Only 8 places needed the county to be changed, and only one had changed from England to Wales.
Next I put the whole CSV file into OpenRefine and used facets to export it into three separate CSV files:
- English settlements to be imported
- English settlements not to be imported (these will be saved in case I need them later)
- Welsh settlements (these may well be discarded because I discovered further complications with Wales which mean that I’ll probably have to start again)
As with Scotland, I also need to link every settlement to the parliamentary constituency it was in. I got all the English and Welsh constituencies from Wikidata and checked them against Mary Frear Keeler’s book about the Long Parliament. All constituencies need to be linked to each Parliament that they sent MPs to, and most also need to be linked to the jurisdiction of the sheriff who received the writs for elections and returned the winning candidates. I manually made a spreadsheet of shrievalties based on this list at the Internet Archive. As with Scotland, I used OpenRefine to create a new column for the constituency that a settlement was in, initially based on the county. Then I manually adjusted the values for boroughs. Borough constituencies and the settlements they shared a name with had to be checked against each other to make sure the names were spelt consistently and that known variations were recorded for both. While doing this, I found that the settlements for some boroughs were missing from my data because they never had parishes or lower level units named after them. This was especially true of rotten boroughs in Cornwall. Constituencies, shrievalties and landscape areas were imported separately before the settlements.

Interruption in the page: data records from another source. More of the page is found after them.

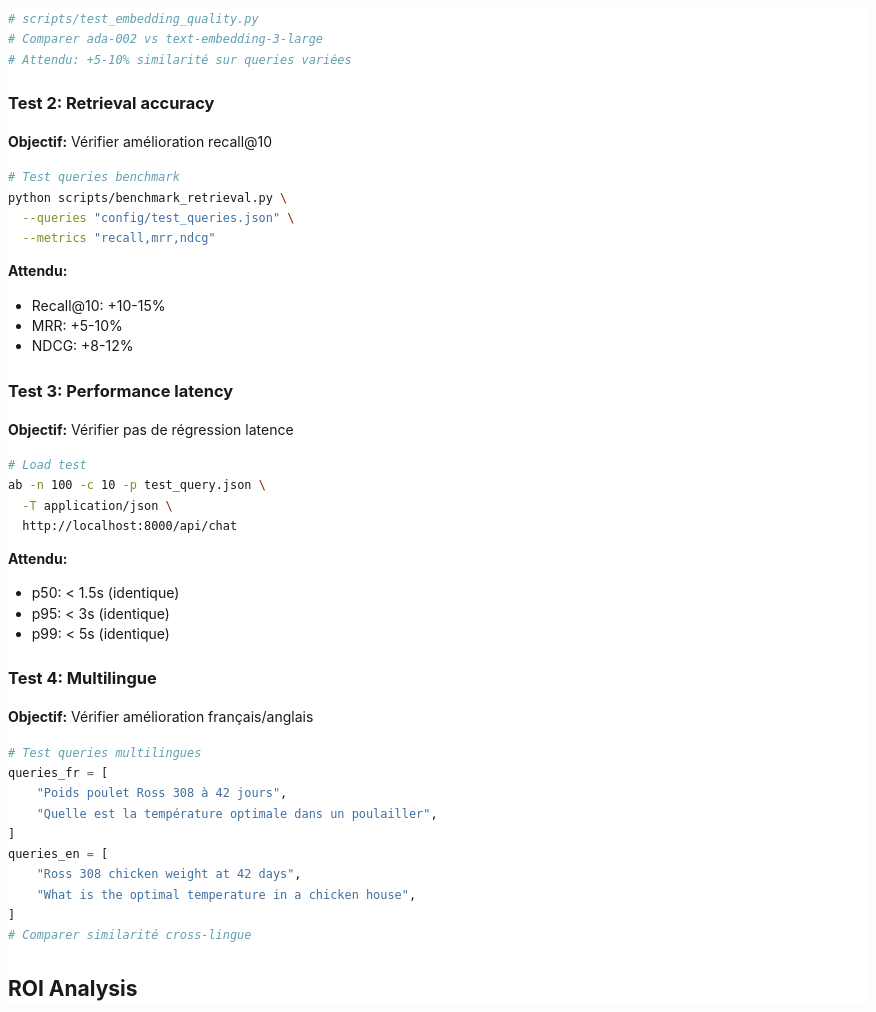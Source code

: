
 ```python
# scripts/test_embedding_quality.py
# Comparer ada-002 vs text-embedding-3-large
# Attendu: +5-10% similarité sur queries variées
```

### Test 2: Retrieval accuracy
**Objectif:** Vérifier amélioration recall@10

```bash
# Test queries benchmark
python scripts/benchmark_retrieval.py \
  --queries "config/test_queries.json" \
  --metrics "recall,mrr,ndcg"
```

**Attendu:**
- Recall@10: +10-15%
- MRR: +5-10%
- NDCG: +8-12%

### Test 3: Performance latency
**Objectif:** Vérifier pas de régression latence

```bash
# Load test
ab -n 100 -c 10 -p test_query.json \
  -T application/json \
  http://localhost:8000/api/chat
```

**Attendu:**
- p50: < 1.5s (identique)
- p95: < 3s (identique)
- p99: < 5s (identique)

### Test 4: Multilingue
**Objectif:** Vérifier amélioration français/anglais

```python
# Test queries multilingues
queries_fr = [
    "Poids poulet Ross 308 à 42 jours",
    "Quelle est la température optimale dans un poulailler",
]
queries_en = [
    "Ross 308 chicken weight at 42 days",
    "What is the optimal temperature in a chicken house",
]
# Comparer similarité cross-lingue
```

## ROI Analysis
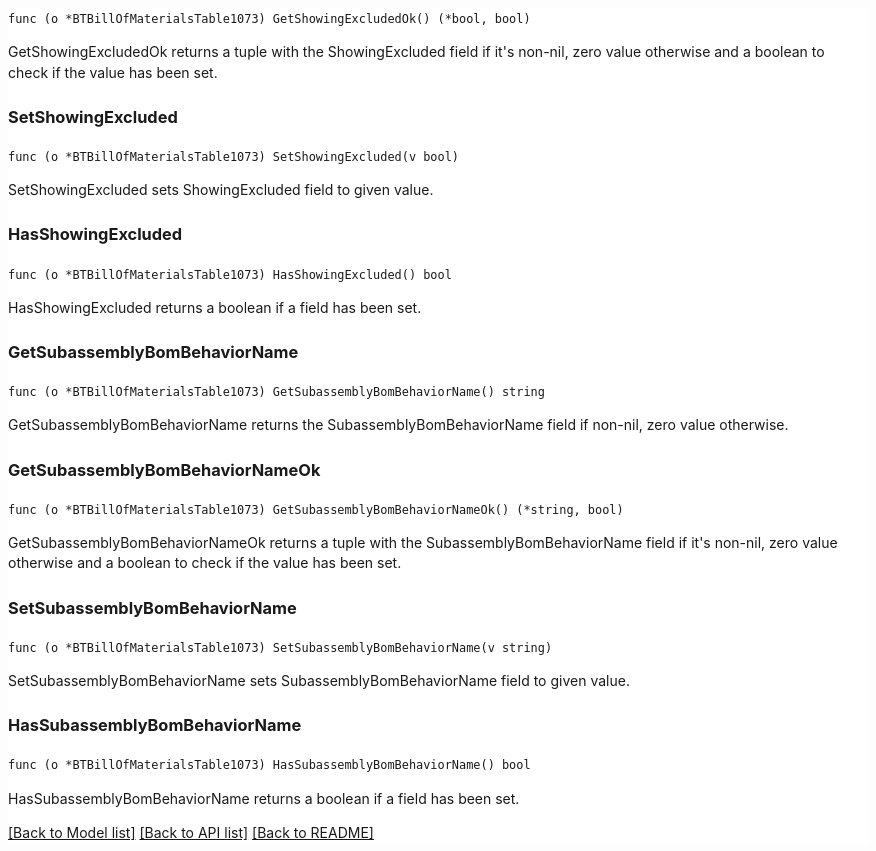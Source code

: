 `func (o *BTBillOfMaterialsTable1073) GetShowingExcludedOk() (*bool, bool)`

GetShowingExcludedOk returns a tuple with the ShowingExcluded field if it's non-nil, zero value otherwise
and a boolean to check if the value has been set.

### SetShowingExcluded

`func (o *BTBillOfMaterialsTable1073) SetShowingExcluded(v bool)`

SetShowingExcluded sets ShowingExcluded field to given value.

### HasShowingExcluded

`func (o *BTBillOfMaterialsTable1073) HasShowingExcluded() bool`

HasShowingExcluded returns a boolean if a field has been set.

### GetSubassemblyBomBehaviorName

`func (o *BTBillOfMaterialsTable1073) GetSubassemblyBomBehaviorName() string`

GetSubassemblyBomBehaviorName returns the SubassemblyBomBehaviorName field if non-nil, zero value otherwise.

### GetSubassemblyBomBehaviorNameOk

`func (o *BTBillOfMaterialsTable1073) GetSubassemblyBomBehaviorNameOk() (*string, bool)`

GetSubassemblyBomBehaviorNameOk returns a tuple with the SubassemblyBomBehaviorName field if it's non-nil, zero value otherwise
and a boolean to check if the value has been set.

### SetSubassemblyBomBehaviorName

`func (o *BTBillOfMaterialsTable1073) SetSubassemblyBomBehaviorName(v string)`

SetSubassemblyBomBehaviorName sets SubassemblyBomBehaviorName field to given value.

### HasSubassemblyBomBehaviorName

`func (o *BTBillOfMaterialsTable1073) HasSubassemblyBomBehaviorName() bool`

HasSubassemblyBomBehaviorName returns a boolean if a field has been set.


[[Back to Model list]](../README.md#documentation-for-models) [[Back to API list]](../README.md#documentation-for-api-endpoints) [[Back to README]](../README.md)


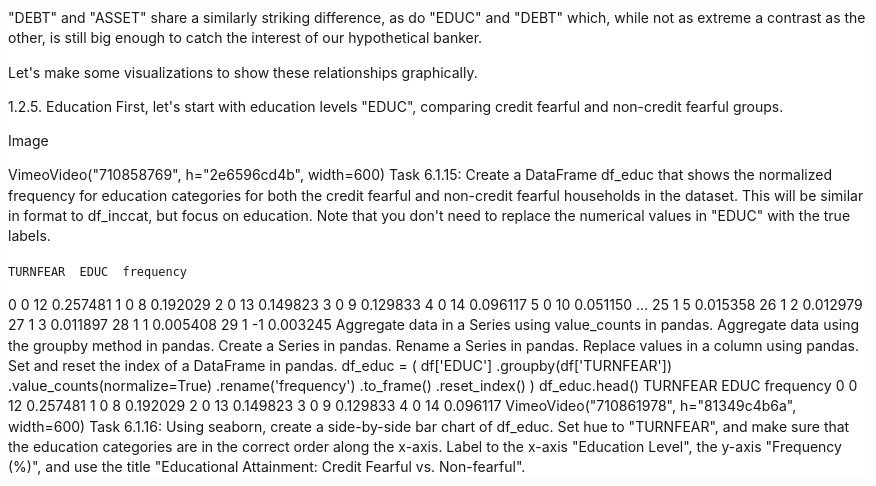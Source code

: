 "DEBT" and "ASSET" share a similarly striking difference, as do "EDUC" and "DEBT" which, while not as extreme a contrast as the other, is still big enough to catch the interest of our hypothetical banker.

Let's make some visualizations to show these relationships graphically.

1.2.5. Education
First, let's start with education levels "EDUC", comparing credit fearful and non-credit fearful groups.

Image

VimeoVideo("710858769", h="2e6596cd4b", width=600)
Task 6.1.15: Create a DataFrame df_educ that shows the normalized frequency for education categories for both the credit fearful and non-credit fearful households in the dataset. This will be similar in format to df_inccat, but focus on education. Note that you don't need to replace the numerical values in "EDUC" with the true labels.

    TURNFEAR  EDUC  frequency
0          0    12   0.257481
1          0     8   0.192029
2          0    13   0.149823
3          0     9   0.129833
4          0    14   0.096117
5          0    10   0.051150
...
25         1     5   0.015358
26         1     2   0.012979
27         1     3   0.011897
28         1     1   0.005408
29         1    -1   0.003245
Aggregate data in a Series using value_counts in pandas.
Aggregate data using the groupby method in pandas.
Create a Series in pandas.
Rename a Series in pandas.
Replace values in a column using pandas.
Set and reset the index of a DataFrame in pandas.
df_educ = (
    df['EDUC']
    .groupby(df['TURNFEAR'])
    .value_counts(normalize=True)
    .rename('frequency')
    .to_frame()
    .reset_index()
)
df_educ.head()
TURNFEAR	EDUC	frequency
0	0	12	0.257481
1	0	8	0.192029
2	0	13	0.149823
3	0	9	0.129833
4	0	14	0.096117
VimeoVideo("710861978", h="81349c4b6a", width=600)
Task 6.1.16: Using seaborn, create a side-by-side bar chart of df_educ. Set hue to "TURNFEAR", and make sure that the education categories are in the correct order along the x-axis. Label to the x-axis "Education Level", the y-axis "Frequency (%)", and use the title "Educational Attainment: Credit Fearful vs. Non-fearful".
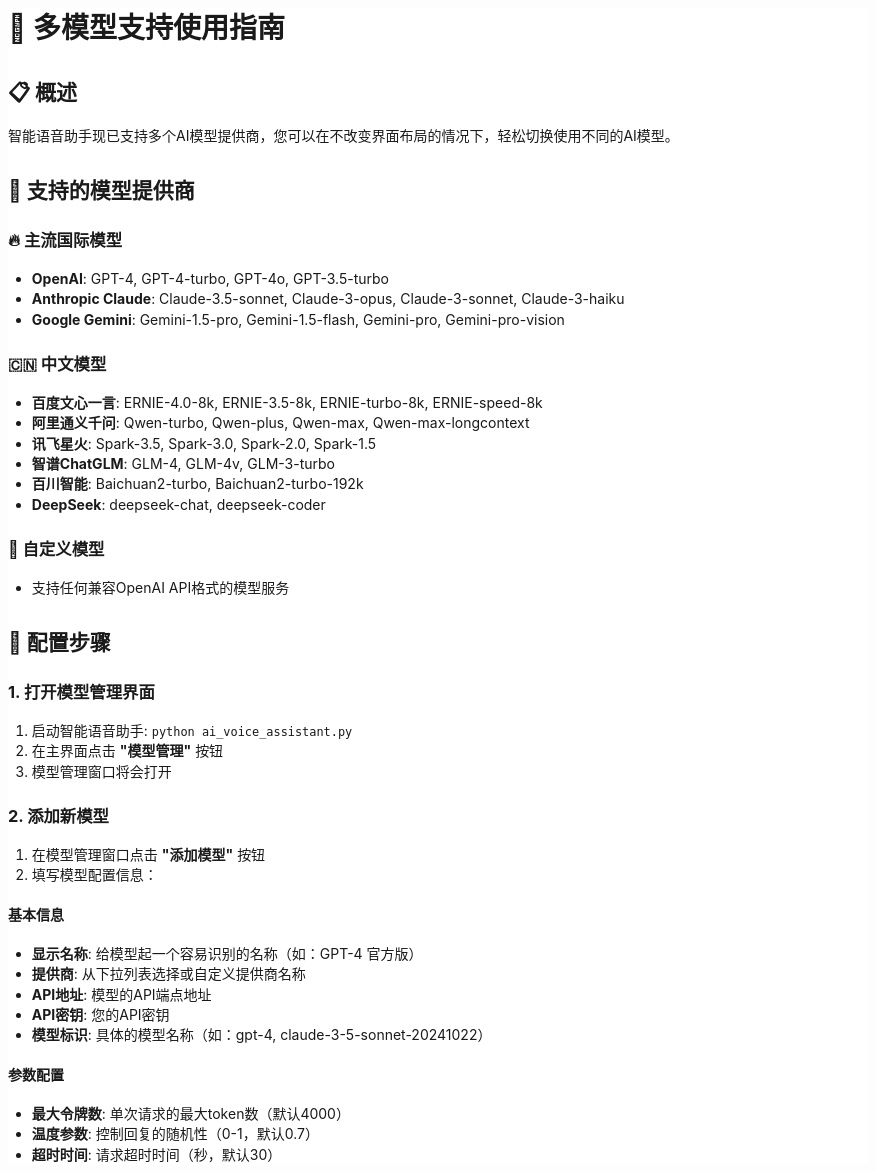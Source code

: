 # 🤖 多模型支持使用指南

## 📋 概述

智能语音助手现已支持多个AI模型提供商，您可以在不改变界面布局的情况下，轻松切换使用不同的AI模型。

## 🌟 支持的模型提供商

### 🔥 主流国际模型
- **OpenAI**: GPT-4, GPT-4-turbo, GPT-4o, GPT-3.5-turbo
- **Anthropic Claude**: Claude-3.5-sonnet, Claude-3-opus, Claude-3-sonnet, Claude-3-haiku
- **Google Gemini**: Gemini-1.5-pro, Gemini-1.5-flash, Gemini-pro, Gemini-pro-vision

### 🇨🇳 中文模型
- **百度文心一言**: ERNIE-4.0-8k, ERNIE-3.5-8k, ERNIE-turbo-8k, ERNIE-speed-8k
- **阿里通义千问**: Qwen-turbo, Qwen-plus, Qwen-max, Qwen-max-longcontext
- **讯飞星火**: Spark-3.5, Spark-3.0, Spark-2.0, Spark-1.5
- **智谱ChatGLM**: GLM-4, GLM-4v, GLM-3-turbo
- **百川智能**: Baichuan2-turbo, Baichuan2-turbo-192k
- **DeepSeek**: deepseek-chat, deepseek-coder

### 🔧 自定义模型
- 支持任何兼容OpenAI API格式的模型服务

## 🚀 配置步骤

### 1. 打开模型管理界面
1. 启动智能语音助手: `python ai_voice_assistant.py`
2. 在主界面点击 **"模型管理"** 按钮
3. 模型管理窗口将会打开

### 2. 添加新模型
1. 在模型管理窗口点击 **"添加模型"** 按钮
2. 填写模型配置信息：

#### 基本信息
- **显示名称**: 给模型起一个容易识别的名称（如：GPT-4 官方版）
- **提供商**: 从下拉列表选择或自定义提供商名称
- **API地址**: 模型的API端点地址
- **API密钥**: 您的API密钥
- **模型标识**: 具体的模型名称（如：gpt-4, claude-3-5-sonnet-20241022）

#### 参数配置
- **最大令牌数**: 单次请求的最大token数（默认4000）
- **温度参数**: 控制回复的随机性（0-1，默认0.7）
- **超时时间**: 请求超时时间（秒，默认30）
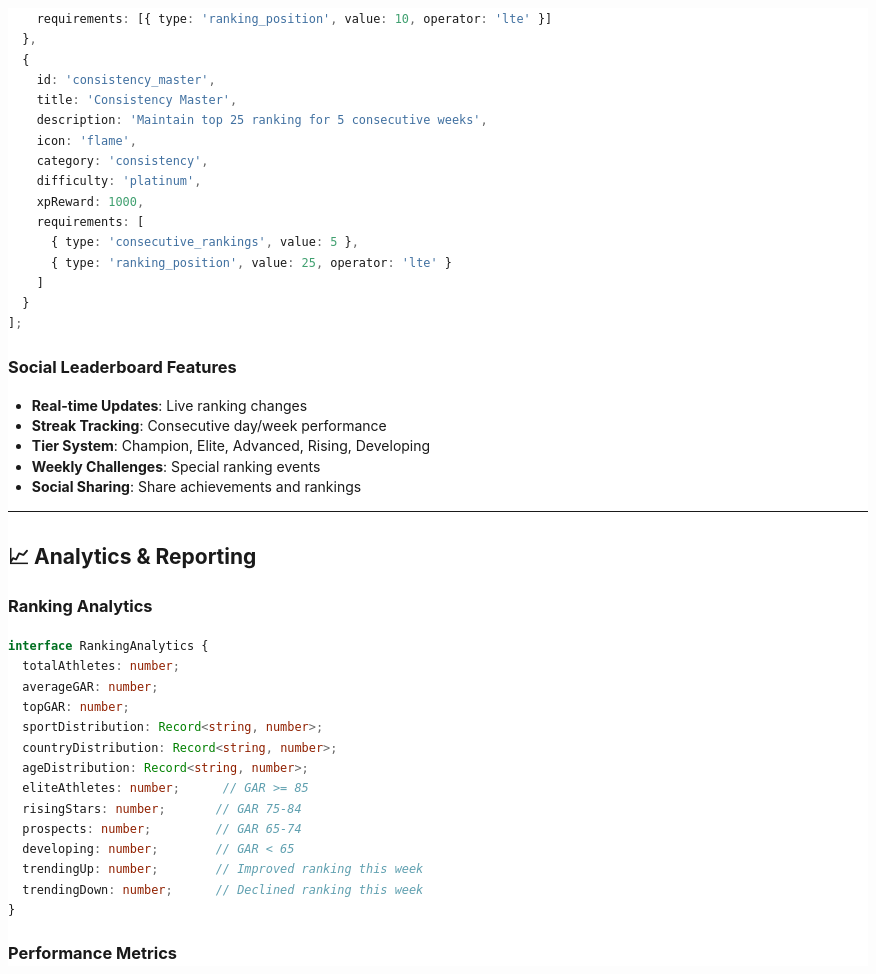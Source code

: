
 ```typescript
    requirements: [{ type: 'ranking_position', value: 10, operator: 'lte' }]
  },
  {
    id: 'consistency_master',
    title: 'Consistency Master',
    description: 'Maintain top 25 ranking for 5 consecutive weeks',
    icon: 'flame',
    category: 'consistency',
    difficulty: 'platinum',
    xpReward: 1000,
    requirements: [
      { type: 'consecutive_rankings', value: 5 },
      { type: 'ranking_position', value: 25, operator: 'lte' }
    ]
  }
];
```

### **Social Leaderboard Features**

- **Real-time Updates**: Live ranking changes
- **Streak Tracking**: Consecutive day/week performance
- **Tier System**: Champion, Elite, Advanced, Rising, Developing
- **Weekly Challenges**: Special ranking events
- **Social Sharing**: Share achievements and rankings

---

## 📈 **Analytics & Reporting**

### **Ranking Analytics**

```typescript
interface RankingAnalytics {
  totalAthletes: number;
  averageGAR: number;
  topGAR: number;
  sportDistribution: Record<string, number>;
  countryDistribution: Record<string, number>;
  ageDistribution: Record<string, number>;
  eliteAthletes: number;      // GAR >= 85
  risingStars: number;       // GAR 75-84
  prospects: number;         // GAR 65-74
  developing: number;        // GAR < 65
  trendingUp: number;        // Improved ranking this week
  trendingDown: number;      // Declined ranking this week
}
```

### **Performance Metrics**
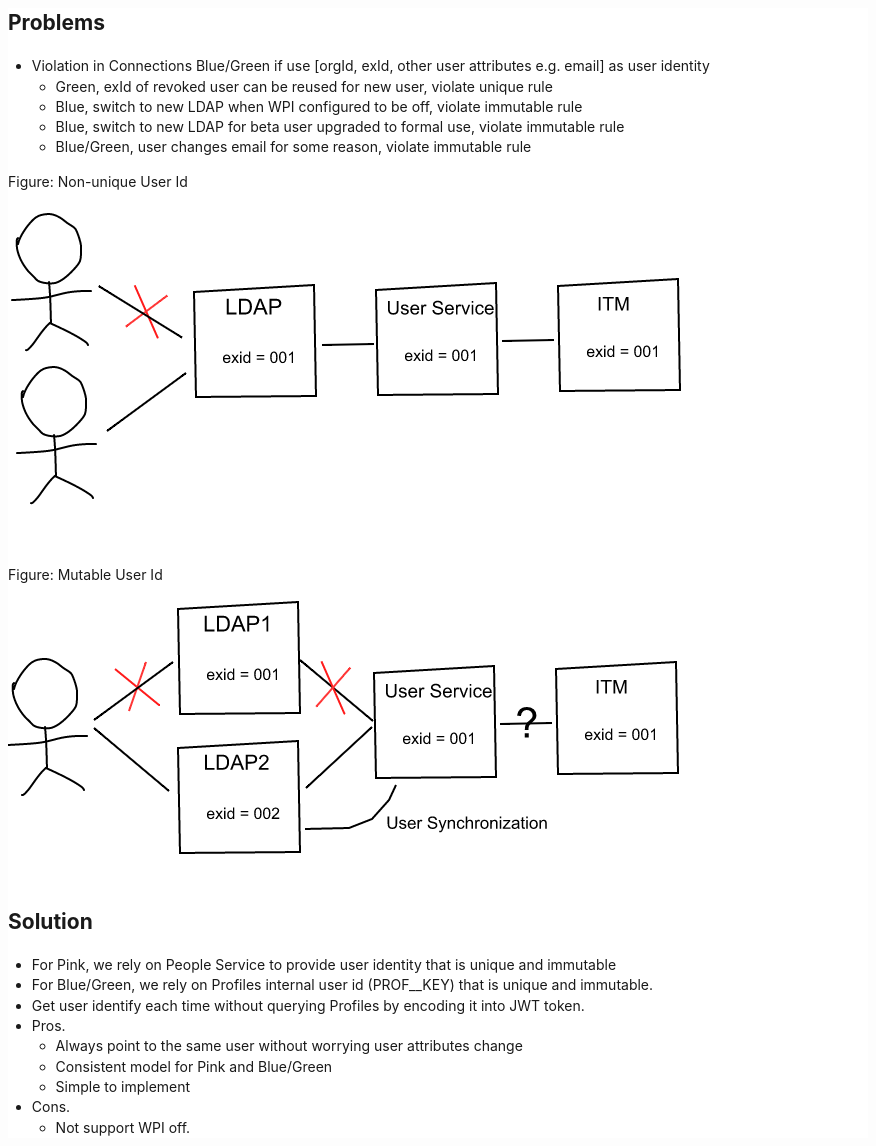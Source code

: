 ## Problems

* Violation in Connections Blue/Green if use [orgId, exId, other user attributes e.g. email] as user identity
    * Green, exId of revoked user can be reused for new user, violate unique rule
    * Blue, switch to new LDAP when WPI configured to be off, violate immutable rule
    * Blue, switch to new LDAP for beta user upgraded to formal use, violate immutable rule
    * Blue/Green, user changes email for some reason, violate immutable rule

Figure: Non-unique User Id

![](images/NonuniqueUserId.png)


Figure: Mutable User Id

![](images/MutableUserId.png)

## Solution

* For Pink, we rely on People Service to provide user identity that is unique and immutable
* For Blue/Green, we rely on Profiles internal user id (PROF__KEY) that is unique and immutable.
* Get user identify each time without querying Profiles by encoding it into JWT token.
* Pros. 
    * Always point to the same user without worrying user attributes change
    * Consistent model for Pink and Blue/Green
    * Simple to implement
* Cons.
    * Not support WPI off.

Back to settlements, I used OpenRefine to generate and disambiguate page names. This was similar to Scotland except that I also checked duplicate page names against Youngs. This allowed me to resolve about half of the ambiguous names that were previously flagged. While doing this disambiguation, I found that there are some duplicates in the Ordnance Survey data, and that the OS coordinates are sometimes not very accurate. Resolving the other half of the ambiguous names took several more days but was worth it to get rid of irrelevant data. I ended up with just under 12,200 settlements to import. It took about 25 minutes to import all the pages, which is a bit quicker than I was expecting.
This concept lists all of the English places that have pages. Added to the Scottish places I imported before, this makes more than 18,000 pages. This is an important milestone for the project as a big and difficult task is now out of the way, and it opens up more possibilities for record linkage. It took much longer than I thought, but in July I can concentrate on adding more manuscript transcripts.